Okay, let’s back up a bit. When I first began this fundraiser I headed in with boundless energy and the intention of spending every waking minute of every day getting the word out. Needless to say, I’ve just survived the most exhausting January in memory, much of it spent either sick, aching and injured or recovering. Unfortunately that severely impacted my promotional efforts and my sales had not met my expectations. I wanted to make a donation that would make a difference; I had a number in my mind that I’d hoped to reach or surpass and that didn’t seem to be happening. By midway through I’d begun to wish I’d simply said I’d donate ALL sales and the more I thought about it the more I decided that was precisely what I would do. So that’s precisely what I am doing – donating all my sales from 171 books sold through December and January. (The odd dollar is from an overseas sale; the royalty rates are lower.) And I’ve also decided this won’t stop here. I will continue with my original pledge for the foreseeable future: each month for each book sold I will donate $1 to the NJSPCA.

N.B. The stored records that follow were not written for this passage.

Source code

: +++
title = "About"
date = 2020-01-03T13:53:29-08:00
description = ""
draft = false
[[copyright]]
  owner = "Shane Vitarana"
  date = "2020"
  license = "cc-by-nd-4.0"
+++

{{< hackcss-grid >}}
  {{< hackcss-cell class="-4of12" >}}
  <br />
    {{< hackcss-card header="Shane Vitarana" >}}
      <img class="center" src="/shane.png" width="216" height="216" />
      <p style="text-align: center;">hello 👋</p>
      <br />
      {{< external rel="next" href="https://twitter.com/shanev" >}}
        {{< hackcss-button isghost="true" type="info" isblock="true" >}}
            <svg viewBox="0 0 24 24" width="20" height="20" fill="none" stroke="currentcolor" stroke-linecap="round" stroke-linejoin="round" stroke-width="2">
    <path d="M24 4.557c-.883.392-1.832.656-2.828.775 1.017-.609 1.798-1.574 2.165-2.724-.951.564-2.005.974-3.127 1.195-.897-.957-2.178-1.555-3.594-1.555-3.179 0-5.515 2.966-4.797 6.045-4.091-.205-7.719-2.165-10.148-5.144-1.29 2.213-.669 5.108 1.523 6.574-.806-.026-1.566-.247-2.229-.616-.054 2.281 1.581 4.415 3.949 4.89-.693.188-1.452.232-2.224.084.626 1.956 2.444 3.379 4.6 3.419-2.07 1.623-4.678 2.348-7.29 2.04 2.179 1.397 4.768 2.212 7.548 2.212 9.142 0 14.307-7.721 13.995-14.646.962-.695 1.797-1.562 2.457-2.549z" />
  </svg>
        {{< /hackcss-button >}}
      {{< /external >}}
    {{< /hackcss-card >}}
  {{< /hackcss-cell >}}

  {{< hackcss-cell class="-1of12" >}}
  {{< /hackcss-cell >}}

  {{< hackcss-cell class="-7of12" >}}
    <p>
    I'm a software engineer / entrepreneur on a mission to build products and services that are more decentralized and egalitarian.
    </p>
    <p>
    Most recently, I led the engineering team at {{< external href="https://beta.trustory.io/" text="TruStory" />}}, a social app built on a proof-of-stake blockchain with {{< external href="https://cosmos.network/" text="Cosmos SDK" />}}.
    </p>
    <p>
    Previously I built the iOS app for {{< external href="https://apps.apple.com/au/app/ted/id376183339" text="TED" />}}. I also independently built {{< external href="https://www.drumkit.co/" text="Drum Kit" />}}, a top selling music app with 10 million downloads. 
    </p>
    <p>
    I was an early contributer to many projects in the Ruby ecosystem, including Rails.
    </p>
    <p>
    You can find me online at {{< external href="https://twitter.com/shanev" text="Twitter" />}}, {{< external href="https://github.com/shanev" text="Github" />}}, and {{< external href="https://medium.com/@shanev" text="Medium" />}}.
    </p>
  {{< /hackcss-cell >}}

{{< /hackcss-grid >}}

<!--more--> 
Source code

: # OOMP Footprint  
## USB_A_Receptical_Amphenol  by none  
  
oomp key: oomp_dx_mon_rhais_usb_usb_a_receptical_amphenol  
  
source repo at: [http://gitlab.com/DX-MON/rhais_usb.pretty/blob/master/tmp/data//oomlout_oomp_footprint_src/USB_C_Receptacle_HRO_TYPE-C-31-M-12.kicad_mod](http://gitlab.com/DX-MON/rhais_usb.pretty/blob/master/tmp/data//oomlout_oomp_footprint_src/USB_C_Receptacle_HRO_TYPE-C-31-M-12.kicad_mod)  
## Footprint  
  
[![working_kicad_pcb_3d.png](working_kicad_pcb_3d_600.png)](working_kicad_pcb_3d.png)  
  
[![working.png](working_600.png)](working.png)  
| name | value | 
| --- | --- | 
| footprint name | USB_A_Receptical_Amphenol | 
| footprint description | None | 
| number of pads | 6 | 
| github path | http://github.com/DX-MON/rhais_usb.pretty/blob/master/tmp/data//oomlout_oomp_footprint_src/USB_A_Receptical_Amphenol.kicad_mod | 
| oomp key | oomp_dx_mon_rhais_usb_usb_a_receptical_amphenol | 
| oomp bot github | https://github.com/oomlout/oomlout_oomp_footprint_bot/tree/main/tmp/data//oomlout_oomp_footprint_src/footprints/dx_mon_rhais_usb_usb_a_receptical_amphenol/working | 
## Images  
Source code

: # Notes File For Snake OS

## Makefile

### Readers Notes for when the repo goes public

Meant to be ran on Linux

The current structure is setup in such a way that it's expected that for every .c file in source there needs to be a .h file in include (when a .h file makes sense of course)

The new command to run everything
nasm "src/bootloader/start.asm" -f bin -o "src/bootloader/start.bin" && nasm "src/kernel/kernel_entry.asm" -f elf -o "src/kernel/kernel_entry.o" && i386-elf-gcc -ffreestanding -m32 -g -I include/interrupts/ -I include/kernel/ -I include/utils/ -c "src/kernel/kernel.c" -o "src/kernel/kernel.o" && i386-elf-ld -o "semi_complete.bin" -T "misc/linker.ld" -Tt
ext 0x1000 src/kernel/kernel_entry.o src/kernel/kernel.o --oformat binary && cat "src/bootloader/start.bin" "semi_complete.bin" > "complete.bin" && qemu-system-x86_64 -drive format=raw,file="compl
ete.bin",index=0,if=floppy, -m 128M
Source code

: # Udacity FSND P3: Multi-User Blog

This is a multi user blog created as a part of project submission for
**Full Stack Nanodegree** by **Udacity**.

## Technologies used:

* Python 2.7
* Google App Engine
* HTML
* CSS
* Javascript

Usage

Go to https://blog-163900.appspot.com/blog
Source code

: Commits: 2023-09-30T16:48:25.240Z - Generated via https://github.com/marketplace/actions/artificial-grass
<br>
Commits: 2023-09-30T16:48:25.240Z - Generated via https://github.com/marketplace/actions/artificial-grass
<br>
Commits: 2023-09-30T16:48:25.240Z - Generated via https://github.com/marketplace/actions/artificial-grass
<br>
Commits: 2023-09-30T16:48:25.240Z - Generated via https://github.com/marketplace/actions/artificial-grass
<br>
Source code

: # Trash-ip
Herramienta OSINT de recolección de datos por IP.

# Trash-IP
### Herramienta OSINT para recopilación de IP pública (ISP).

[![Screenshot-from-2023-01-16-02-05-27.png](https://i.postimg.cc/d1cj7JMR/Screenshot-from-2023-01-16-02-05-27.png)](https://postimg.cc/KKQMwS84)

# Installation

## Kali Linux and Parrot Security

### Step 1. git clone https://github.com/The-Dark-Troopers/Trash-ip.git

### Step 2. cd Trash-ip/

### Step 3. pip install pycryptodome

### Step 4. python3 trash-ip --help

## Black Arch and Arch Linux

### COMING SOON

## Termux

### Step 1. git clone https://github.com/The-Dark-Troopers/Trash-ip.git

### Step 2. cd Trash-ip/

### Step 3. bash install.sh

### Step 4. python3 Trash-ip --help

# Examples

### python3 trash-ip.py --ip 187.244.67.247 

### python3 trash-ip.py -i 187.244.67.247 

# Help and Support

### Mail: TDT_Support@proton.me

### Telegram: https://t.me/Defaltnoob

I’d like to thank everyone who bought a copy of Last Exit In New Jersey, whether it was for the fundraiser or just to read a new book. I’d like to think that this donation of $341 will help make a difference to animals in need.
January 1st TODAY I’m asking mystery readers to come together in raising money for a worthwhile cause — to benefit New Jersey’s abandoned, abused and neglected animals. I’m pledging for each copy of Last Exit In New Jersey sold through the month of January $1.00 will be donated to the New Jersey Society for the Prevention of Cruelty to Animals (www.njspca.org).

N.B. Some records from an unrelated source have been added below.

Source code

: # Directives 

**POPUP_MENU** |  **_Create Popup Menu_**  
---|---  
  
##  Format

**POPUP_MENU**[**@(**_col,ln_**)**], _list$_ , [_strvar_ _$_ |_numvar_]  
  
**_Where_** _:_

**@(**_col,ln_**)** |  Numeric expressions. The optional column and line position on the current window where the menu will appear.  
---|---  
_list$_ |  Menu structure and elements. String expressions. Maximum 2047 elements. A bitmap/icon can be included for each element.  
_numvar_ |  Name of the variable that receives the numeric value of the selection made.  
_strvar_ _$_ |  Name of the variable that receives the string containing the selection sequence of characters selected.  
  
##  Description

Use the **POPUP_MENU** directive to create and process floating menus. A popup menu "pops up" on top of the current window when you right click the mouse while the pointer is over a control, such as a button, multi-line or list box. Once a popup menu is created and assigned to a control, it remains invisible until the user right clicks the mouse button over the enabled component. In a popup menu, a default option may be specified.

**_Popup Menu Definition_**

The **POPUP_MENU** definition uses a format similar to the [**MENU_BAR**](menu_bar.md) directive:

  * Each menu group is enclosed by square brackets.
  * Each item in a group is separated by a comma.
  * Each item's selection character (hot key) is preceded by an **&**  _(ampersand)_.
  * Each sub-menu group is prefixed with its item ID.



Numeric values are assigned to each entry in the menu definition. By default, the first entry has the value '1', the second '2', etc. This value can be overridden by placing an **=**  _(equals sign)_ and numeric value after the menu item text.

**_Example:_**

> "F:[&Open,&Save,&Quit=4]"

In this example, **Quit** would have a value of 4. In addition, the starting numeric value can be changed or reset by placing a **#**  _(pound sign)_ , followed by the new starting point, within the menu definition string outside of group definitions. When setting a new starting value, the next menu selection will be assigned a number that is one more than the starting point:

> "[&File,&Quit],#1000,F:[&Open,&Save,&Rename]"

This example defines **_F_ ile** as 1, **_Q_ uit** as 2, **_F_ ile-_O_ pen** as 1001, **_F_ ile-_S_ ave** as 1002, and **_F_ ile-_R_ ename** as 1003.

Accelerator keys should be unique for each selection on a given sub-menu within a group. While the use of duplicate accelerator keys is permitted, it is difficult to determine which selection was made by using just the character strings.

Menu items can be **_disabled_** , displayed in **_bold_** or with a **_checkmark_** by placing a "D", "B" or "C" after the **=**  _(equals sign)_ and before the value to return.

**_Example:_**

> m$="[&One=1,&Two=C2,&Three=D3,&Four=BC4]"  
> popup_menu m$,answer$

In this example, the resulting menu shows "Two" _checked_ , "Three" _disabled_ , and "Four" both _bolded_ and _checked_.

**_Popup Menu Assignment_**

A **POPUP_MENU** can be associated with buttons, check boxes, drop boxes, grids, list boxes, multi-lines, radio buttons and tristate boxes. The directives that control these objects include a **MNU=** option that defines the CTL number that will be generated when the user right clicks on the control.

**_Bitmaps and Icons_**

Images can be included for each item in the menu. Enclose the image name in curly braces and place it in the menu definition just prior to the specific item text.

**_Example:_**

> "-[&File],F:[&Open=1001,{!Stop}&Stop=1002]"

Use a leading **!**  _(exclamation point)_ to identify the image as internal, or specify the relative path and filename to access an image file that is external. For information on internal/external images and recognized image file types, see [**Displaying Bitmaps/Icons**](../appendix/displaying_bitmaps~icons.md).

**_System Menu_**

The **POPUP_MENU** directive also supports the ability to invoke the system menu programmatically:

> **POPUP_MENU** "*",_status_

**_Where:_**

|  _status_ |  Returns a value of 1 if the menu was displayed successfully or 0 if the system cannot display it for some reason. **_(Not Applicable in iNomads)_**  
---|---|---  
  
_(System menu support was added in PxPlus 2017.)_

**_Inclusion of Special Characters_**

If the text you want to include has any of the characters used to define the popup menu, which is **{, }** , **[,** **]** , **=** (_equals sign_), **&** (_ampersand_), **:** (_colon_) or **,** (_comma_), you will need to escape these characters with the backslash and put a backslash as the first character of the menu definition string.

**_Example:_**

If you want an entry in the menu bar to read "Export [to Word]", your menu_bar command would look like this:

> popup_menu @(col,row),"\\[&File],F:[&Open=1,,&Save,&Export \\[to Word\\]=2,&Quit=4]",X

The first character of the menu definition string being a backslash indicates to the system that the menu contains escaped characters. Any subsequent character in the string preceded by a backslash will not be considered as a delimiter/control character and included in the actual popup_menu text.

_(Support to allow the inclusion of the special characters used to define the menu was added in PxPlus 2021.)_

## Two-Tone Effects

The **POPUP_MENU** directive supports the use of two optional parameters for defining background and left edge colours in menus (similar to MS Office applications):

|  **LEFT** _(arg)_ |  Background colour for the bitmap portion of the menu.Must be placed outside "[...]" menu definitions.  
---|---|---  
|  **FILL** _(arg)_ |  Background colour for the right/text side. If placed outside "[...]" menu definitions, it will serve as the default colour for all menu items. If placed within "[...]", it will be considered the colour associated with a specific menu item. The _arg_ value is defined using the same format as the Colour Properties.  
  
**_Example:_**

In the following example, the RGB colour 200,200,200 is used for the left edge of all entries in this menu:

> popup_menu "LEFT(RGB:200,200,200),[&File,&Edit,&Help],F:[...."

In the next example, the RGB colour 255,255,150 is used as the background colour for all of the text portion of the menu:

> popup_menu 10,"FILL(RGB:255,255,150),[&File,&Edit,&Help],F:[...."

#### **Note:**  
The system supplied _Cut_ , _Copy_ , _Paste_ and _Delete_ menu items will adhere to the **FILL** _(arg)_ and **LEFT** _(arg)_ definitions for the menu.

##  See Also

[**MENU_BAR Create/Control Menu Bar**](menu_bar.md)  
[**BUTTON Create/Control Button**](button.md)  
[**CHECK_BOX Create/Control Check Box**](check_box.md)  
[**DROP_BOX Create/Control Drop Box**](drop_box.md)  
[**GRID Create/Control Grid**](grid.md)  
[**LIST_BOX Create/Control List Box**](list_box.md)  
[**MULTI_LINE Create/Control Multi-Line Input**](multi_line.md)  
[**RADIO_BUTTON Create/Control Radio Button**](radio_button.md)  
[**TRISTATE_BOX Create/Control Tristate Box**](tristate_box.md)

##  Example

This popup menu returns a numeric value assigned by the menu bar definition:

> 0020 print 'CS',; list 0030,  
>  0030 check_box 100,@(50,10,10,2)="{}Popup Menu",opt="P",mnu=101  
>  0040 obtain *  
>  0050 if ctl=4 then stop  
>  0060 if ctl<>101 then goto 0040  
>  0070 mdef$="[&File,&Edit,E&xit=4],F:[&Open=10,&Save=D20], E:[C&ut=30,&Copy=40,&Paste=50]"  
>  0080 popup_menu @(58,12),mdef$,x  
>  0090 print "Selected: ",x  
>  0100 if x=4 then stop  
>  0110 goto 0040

The officers at the NJSPCA work hard to make life better for animals, but according to Major Steve Shatkin of the New Jersey SPCA Humane Police, they face an ever-present challenge which makes their task more difficult: an identity crisis. Many people are more familiar with the ASPCA, but tend to overlook the NJSPCA, believing it is part of the same organization (and funding) though this is not the case. The NJSPCA, which was created in 1868, operates 24/7, 365 days a year. The not-for-profit organization receives no government aid or tax dollars, but is funded solely by donations, grants, bequests and fines levied. It is dependent upon donations from caring individuals and organizations in its efforts to protect New Jersey’s animals from abuse, cruelty and neglect.

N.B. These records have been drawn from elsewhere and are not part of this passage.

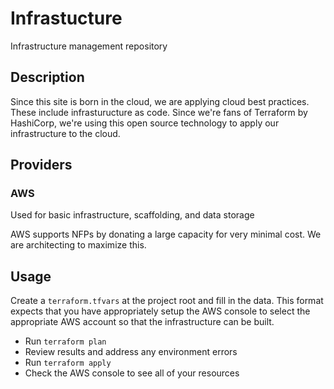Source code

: # Infrastucture

Infrastructure management repository

## Description

Since this site is born in the cloud, we are applying cloud best practices. These include infrasturucture as code. Since we're fans of Terraform by HashiCorp, we're using this open source technology to apply our infrastructure to the cloud.

## Providers

### AWS

Used for basic infrastructure, scaffolding, and data storage

AWS supports NFPs by donating a large capacity for very minimal cost. We are architecting to maximize this.

## Usage

Create a `terraform.tfvars` at the project root and fill in the data. This format expects that you have appropriately setup the AWS console to select the appropriate AWS account so that the infrastructure can be built.

 - Run `terraform plan`
 - Review results and address any environment errors
 - Run `terraform apply`
 - Check the AWS console to see all of your resources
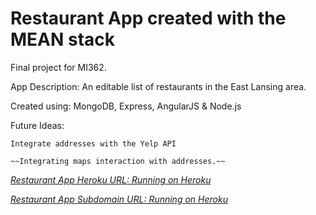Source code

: # Restaurant App created with the MEAN stack

Final project for MI362.

App Description: An editable list of restaurants in the East Lansing area.

Created using: MongoDB, Express, AngularJS & Node.js

Future Ideas:

    Integrate addresses with the Yelp API
    
    ~~Integrating maps interaction with addresses.~~

[*Restaurant App Heroku URL:
Running on Heroku*](https://restful-mean-app.herokuapp.com)

[*Restaurant App Subdomain URL:
Running on Heroku*](https://restaurant-app.mooo.com)
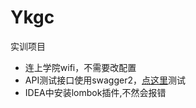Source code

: # Ykgc
实训项目
- 连上学院wifi，不需要改配置
- API测试接口使用swagger2，[点这里](http://10.82.82.166:8080/swagger-ui.html)测试
- IDEA中安装lombok插件,不然会报错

My goal is to raise not only funds, but public awareness for the NJSPCA as they aid the welfare of animals throughout the state. Last Exit In New Jersey, which was published earlier this year, has met with critical acclaim and steadily rising sales. Priced at $2.99, the book is available online through Amazon.com for the Kindle and through Smashwords.com for all other ereaders. Donations can also be made directly to the NJSPCA through their website: www.njspca.org
Being that I’ve decided to kick this off a bit early, I’ll be donating $1.00 for each book I sell through December 2010 as well. Let’s see how much money we can all raise!